「自由」についての寓話(アレゴリー)です。
でも、すこし奇妙なおはなし。
町に やってきた
ナンティー・ソロ
彼女は、子どもたちを 鳥にかえられる、と言いました
大人たちは 怪しみ
「あのひとに ちかよってはいけませんよ」
と、言いました
でも、
ふらりと やってきた ドロシー・カーを
ナンティー・ソロが よびとめました
「ちょっと いっしょに すわらない」
ドロシーは
いけないことだと わかっていましたが
すわって しまいました
ナンティーは 地面に 模様を えがき
彼女の耳に なにかを ささやき こういいました
「さあ、たのしくね。とんでらっしゃい!」
1わの ツバメが 青空に とびたちました
でも、
ずっと ツバメだったわけでは ありません
ドロシーは、すぐ またドロシーに もどりました
コリン・フォックスは スズメに
スーザンは ゴシキヒワ
ウォルターは ミヤマガラス
おとなしい ウォルフガングは インコに 変身しました
空には 鳥になった 子どたちで いっぱいです
町の ひとたちは、
もちろん
ナンティー・ソロを 非難しましたが・・・
おや、
あの大きな男は?
オズワルド・マローンが 空に のぼっていきます
「ヤッホー、なんて ゆかいなんだ
みんな、こいよ! 空は ひろいぜ!」
おやまあ、みて
だれも かれもが のぼっていきます
まったく どうかしてる!
きみょう、きてれつ、きそうてんがい!
空は よろこびで いっぱい
とんで とんで はばたいて!
でも、
ナンティーが どうやって みんなを鳥にかえたのかは、わかりません
まもなく、
ナンティーは、姿を けしました
・・・
語り手が、お話に参加しています。
ドロシーが、ナンティーの前に座ると「あらあら」と、語り手は自分の気持ちを表しています。みんなが空を飛びだすと、「ほんとに すごい!」「とんで とんで みんな とんで」と言いだします。そして、最後に、ナンティーについて、いろいろな町を「旅しているみたいですよ」と語り、「そんなわけで、このおはなしは、これで おしまい。じゃあ、たのしくね。とんでらっしゃい」で終わります。

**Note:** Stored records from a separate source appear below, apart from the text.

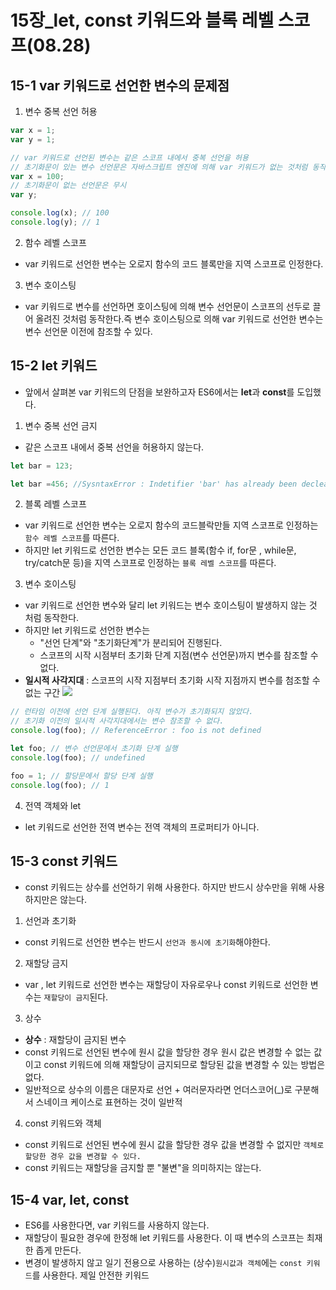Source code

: # 15장_let, const 키워드와 블록 레벨 스코프(08.28)

## 15-1 var 키워드로 선언한 변수의 문제점
1. 변수 중복 선언 허용
```javascript
var x = 1;
var y = 1;

// var 키워드로 선언된 변수는 같은 스코프 내에서 중복 선언을 허용
// 초기화문이 있는 변수 선언문은 자바스크립트 엔진에 의해 var 키워드가 없는 것처럼 동작
var x = 100;
// 초기화문이 없는 선언문은 무시
var y;

console.log(x); // 100
console.log(y); // 1
```

2. 함수 레벨 스코프
- var 키워드로 선언한 변수는 오로지 함수의 코드 블록만을 지역 스코프로 인정한다.

3. 변수 호이스팅
- var 키워드로 변수를 선언하면 호이스팅에 의해 변수 선언문이 스코프의 선두로 끌어 올려진 것처럼 동작한다.즉 변수 호이스팅으로 의해 var 키워드로 선언한 변수는 변수 선언문 이전에 참조할 수 있다.

## 15-2 let 키워드
- 앞에서 살펴본 var 키워드의 단점을 보완하고자 ES6에서는 **let**과 **const**를 도입했다.

1. 변수 중복 선언 금지
- 같은 스코프 내에서 중복 선언을 허용하지 않는다.
```javascript
let bar = 123;

let bar =456; //SysntaxError : Indetifier 'bar' has already been decleared
```

2. 블록 레벨 스코프
- var 키워드로 선언한 변수는 오로지 함수의 코드블락만들 지역 스코프로 인정하는 `함수 레벨 스코프`를 따른다.
- 하지만 let 키워드로 선언한 변수는 모든 코드 블록(함수 if, for문 , while문, try/catch문 등)을 지역 스코프로 인정하는 `블록 레벨 스코프`를 따른다.

3. 변수 호이스팅
- var 키워드로 선언한 변수와 달리 let 키워드는 변수 호이스팅이 발생하지 않는 것 처럼 동작한다.
- 하지만 let 키워드로 선언한 변수는 
    - "선언 단계"와 "초기화단계"가 분리되어 진행된다.
    - 스코프의 시작 시점부터 초기화 단계 지점(변수 선언문)까지 변수를 참조할 수 없다. 
- **일시적 사각지대** : 스코프의 시작 지점부터 초기화 시작 지점까지 변수를 첨조할 수 없는 구간
![](https://miro.medium.com/v2/resize:fit:880/1*5UeuNa6iXDP6kqhUYjm12w.png)
```javascript
// 런타임 이전에 선언 단계 실행된다. 아직 변수가 초기화되지 않았다.
// 초기화 이전의 일시적 사각지대에서는 변수 참조할 수 없다.
console.log(foo); // ReferenceError : foo is not defined

let foo; // 변수 선언문에서 초기화 단계 실행
console.log(foo); // undefined

foo = 1; // 할당문에서 할당 단계 실행   
console.log(foo); // 1
```

4. 전역 객체와 let 
- let 키워드로 선언한 전역 변수는 전역 객체의 프로퍼티가 아니다.

## 15-3 const 키워드
- const 키워드는 상수를 선언하기 위해 사용한다. 하지만 반드시 상수만을 위해 사용하지만은 않는다.

1. 선언과 초기화
- const 키워드로 선언한 변수는 반드시 `선언과 동시에 초기화`해야한다.

2. 재할당 금지 
- var , let 키워드로 선언한 변수는 재할당이 자유로우나 const 키워드로 선언한 변수는 `재할당이 금지`된다.

3. 상수 
- **상수** : 재할당이 금지된 변수
- const 키워드로 선언된 변수에 원시 값을 할당한 경우 원시 값은 변경할 수 없는 값이고 const 키워드에 의해 재할당이 금지되므로 할당된 값을 변경할 수 있는 방법은 없다.
- 일반적으로 상수의 이름은 대문자로 선언 + 여러문자라면 언더스코어(_)로 구분해서 스네이크 케이스로 표현하는 것이 일반적

4. const 키워드와 객체
- const 키워드로 선언된 변수에 원시 값을 할당한 경우 값을 변경할 수 없지만 `객체로 할당한 경우 값을 변경할 수 있다.`
- const 키워드는 재할당을 금지할 뿐 "불변"을 의미하지는 않는다.

## 15-4 var, let, const
- ES6를 사용한다면, var 키워드를 사용하지 않는다.
- 재할당이 필요한 경우에 한정해 let 키워드를 사용한다. 이 때 변수의 스코프는 최재한 좁게 만든다.
- 변경이 발생하지 않고 일기 전용으로 사용하는 (상수)`원시값과 객체`에는 `const 키워드`를 사용한다. 제일 안전한 키워드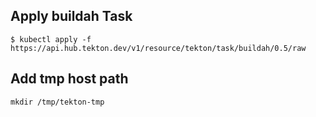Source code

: ## Apply buildah Task
```
$ kubectl apply -f https://api.hub.tekton.dev/v1/resource/tekton/task/buildah/0.5/raw
```

## Add tmp host path
```
mkdir /tmp/tekton-tmp
```

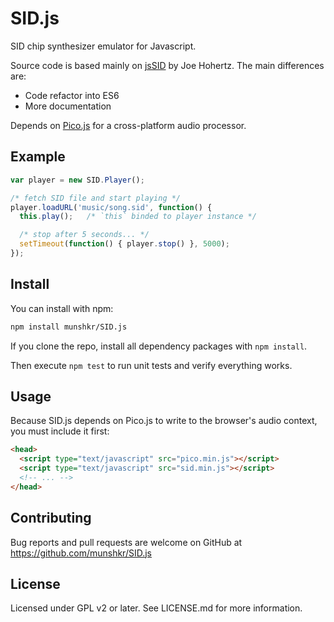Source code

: # SID.js

SID chip synthesizer emulator for Javascript.

Source code is based mainly on [jsSID](https://github.com/jhohertz/jsSID) by
Joe Hohertz.  The main differences are:

  * Code refactor into ES6
  * More documentation

Depends on [Pico.js](https://mohayonao.github.io/pico.js/) for a cross-platform
audio processor.

## Example

```javascript
var player = new SID.Player();

/* fetch SID file and start playing */
player.loadURL('music/song.sid', function() {
  this.play();   /* `this` binded to player instance */

  /* stop after 5 seconds... */
  setTimeout(function() { player.stop() }, 5000);
});
```


## Install

You can install with npm:

```bash
npm install munshkr/SID.js
```

If you clone the repo, install all dependency packages with `npm install`.

Then execute `npm test` to run unit tests and verify everything works.


## Usage

Because SID.js depends on Pico.js to write to the browser's audio context, you must
include it first:

```html
<head>
  <script type="text/javascript" src="pico.min.js"></script>
  <script type="text/javascript" src="sid.min.js"></script>
  <!-- ... -->
</head>
```

## Contributing

Bug reports and pull requests are welcome on GitHub at
https://github.com/munshkr/SID.js


## License

Licensed under GPL v2 or later.  See LICENSE.md for more information.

語り手は、「じゃあ、たのしくね。とんでらっしゃい」と、空を飛ぶことを聞き手に勧めて、おはなしは終えています。読み終わったあと、読み手は、子どもたちに「あなたも そらを とんでみたい」と問いかけてみるのもよいかもしれません。おはなしの終ったところから、読者の考えがはじまります。
読み手のあなたも、読者に問いを投げかける「開かれた結末」をつくってください。
たとえば・・・
いい人だったのかな、わるい人だったのかな。
あの不思議なナンティー・ソロは。
あなたは どう思う?
・・・
※『ナンティー・ソロ 子どもたちを鳥にかえたひと』 でイヴッィト・アーモンド作、ローラ・カーリン絵、広松由希子訳、BL出版 2023年 (2026/7/28)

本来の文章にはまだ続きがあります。